== The input

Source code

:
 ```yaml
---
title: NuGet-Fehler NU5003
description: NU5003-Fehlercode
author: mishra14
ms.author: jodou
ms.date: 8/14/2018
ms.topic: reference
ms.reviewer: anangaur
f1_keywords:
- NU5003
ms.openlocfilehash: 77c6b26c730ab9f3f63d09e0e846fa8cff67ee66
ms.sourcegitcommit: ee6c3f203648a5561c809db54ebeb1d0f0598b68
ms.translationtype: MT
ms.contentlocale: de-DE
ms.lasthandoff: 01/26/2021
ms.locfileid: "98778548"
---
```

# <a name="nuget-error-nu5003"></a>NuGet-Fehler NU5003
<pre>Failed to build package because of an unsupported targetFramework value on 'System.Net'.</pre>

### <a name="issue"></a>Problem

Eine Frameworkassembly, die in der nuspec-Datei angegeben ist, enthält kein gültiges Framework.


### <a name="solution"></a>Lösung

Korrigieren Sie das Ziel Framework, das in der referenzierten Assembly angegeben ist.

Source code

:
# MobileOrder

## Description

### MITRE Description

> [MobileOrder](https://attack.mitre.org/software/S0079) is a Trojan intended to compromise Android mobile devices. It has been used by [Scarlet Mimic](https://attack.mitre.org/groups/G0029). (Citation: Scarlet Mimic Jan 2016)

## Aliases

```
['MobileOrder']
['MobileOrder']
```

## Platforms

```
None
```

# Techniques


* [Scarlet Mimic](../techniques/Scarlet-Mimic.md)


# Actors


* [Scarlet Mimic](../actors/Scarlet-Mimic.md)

====

| What to do |
If a line in the records holds the string "NuGet", copy it.

| The answer |
title: NuGet-Fehler NU5003
# <a name="nuget-error-nu5003"></a>NuGet-Fehler NU5003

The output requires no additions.